Un pas fragile (A delicate step in French.) is an adventure game developed by Un pas fragile Team and published by French company Opal Games for Android, iOS and Microsoft Windows in 2019.

== Plot ==
Camille is a frog who dreams of becoming a ballet dancer.

== Gameplay ==
Un pas fragile features slices of the life of Camille. The player has to interact with each scene to progress in the game. The game does not use text.

== Development ==
The development of the game began as a student project in ENJMIN school in Angoulême, France. The game was submitted to Independent Games Festival at the end of the school year and then reworked until its release in 2019.

== Reception ==
Prior to its release, Un pas fragile won Best Student Game during Independent Games Festival 2017 and an honorable mention in Excellence in Visual Art.

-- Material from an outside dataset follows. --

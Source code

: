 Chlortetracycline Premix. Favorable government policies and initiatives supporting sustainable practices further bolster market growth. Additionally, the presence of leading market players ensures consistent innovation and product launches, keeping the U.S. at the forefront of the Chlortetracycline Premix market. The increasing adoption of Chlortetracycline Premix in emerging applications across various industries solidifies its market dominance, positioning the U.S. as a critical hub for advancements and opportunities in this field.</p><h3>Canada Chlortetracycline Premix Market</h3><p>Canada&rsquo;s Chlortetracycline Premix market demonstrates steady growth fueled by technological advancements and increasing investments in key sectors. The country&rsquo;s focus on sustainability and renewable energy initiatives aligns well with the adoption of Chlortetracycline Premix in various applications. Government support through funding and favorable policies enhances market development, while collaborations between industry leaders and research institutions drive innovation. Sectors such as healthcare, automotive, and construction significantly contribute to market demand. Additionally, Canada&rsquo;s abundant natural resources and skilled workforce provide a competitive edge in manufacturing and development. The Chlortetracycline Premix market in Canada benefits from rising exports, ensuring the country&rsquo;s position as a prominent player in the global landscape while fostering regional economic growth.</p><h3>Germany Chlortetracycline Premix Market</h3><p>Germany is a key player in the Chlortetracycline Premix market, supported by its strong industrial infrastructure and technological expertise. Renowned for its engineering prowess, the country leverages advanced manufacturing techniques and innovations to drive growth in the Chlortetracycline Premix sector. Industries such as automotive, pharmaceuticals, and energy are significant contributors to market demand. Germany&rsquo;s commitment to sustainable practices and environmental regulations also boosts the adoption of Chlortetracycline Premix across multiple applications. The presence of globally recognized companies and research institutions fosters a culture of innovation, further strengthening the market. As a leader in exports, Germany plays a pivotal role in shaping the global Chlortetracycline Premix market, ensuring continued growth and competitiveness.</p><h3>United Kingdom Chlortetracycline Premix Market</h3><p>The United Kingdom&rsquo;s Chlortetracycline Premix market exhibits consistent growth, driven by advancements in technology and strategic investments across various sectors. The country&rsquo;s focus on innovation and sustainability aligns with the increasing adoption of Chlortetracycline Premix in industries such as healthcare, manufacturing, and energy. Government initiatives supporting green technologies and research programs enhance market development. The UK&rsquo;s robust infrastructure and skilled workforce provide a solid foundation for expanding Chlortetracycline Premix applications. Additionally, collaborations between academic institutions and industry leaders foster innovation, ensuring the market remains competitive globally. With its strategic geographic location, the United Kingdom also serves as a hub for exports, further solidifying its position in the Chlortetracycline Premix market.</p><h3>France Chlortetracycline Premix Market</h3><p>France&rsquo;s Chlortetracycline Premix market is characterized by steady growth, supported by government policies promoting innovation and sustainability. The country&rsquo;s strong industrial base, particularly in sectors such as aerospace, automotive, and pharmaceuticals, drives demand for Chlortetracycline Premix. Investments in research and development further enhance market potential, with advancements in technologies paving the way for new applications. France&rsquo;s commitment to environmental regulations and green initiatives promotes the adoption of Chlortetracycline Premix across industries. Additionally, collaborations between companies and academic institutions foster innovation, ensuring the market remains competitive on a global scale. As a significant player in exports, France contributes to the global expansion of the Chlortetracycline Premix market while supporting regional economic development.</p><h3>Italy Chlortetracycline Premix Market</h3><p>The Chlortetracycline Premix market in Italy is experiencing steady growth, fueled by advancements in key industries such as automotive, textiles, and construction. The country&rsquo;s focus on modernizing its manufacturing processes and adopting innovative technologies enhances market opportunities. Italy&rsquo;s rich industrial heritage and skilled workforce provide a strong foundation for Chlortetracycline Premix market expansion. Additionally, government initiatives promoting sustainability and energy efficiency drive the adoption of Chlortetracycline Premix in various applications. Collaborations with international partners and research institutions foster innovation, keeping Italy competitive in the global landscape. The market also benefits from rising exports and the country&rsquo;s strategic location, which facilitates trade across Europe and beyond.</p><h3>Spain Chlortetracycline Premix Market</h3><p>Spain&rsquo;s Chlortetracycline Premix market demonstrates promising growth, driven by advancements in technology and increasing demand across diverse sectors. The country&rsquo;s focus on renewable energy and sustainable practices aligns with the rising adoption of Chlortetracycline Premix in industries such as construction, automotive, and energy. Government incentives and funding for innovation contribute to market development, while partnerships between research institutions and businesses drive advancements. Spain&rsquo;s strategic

In 2020, the game was reviewed by French website Gamekult compared the game to a "candy box that should be shared so everyone can taste its subtle and fizzy taste". French magazine JV - Culture jeu vidéo also wrote the game "has a true sensitivity and a touching restraint". Jeuxvideo.com called it "excellent and very cute".

The game obtained the Pégase Award for Best First Game and was nominated for Best Character alongside A Plague Tale: Innocence and Life Is Strange 2. The game was also nominated at Ping Awards for Best Indie Game.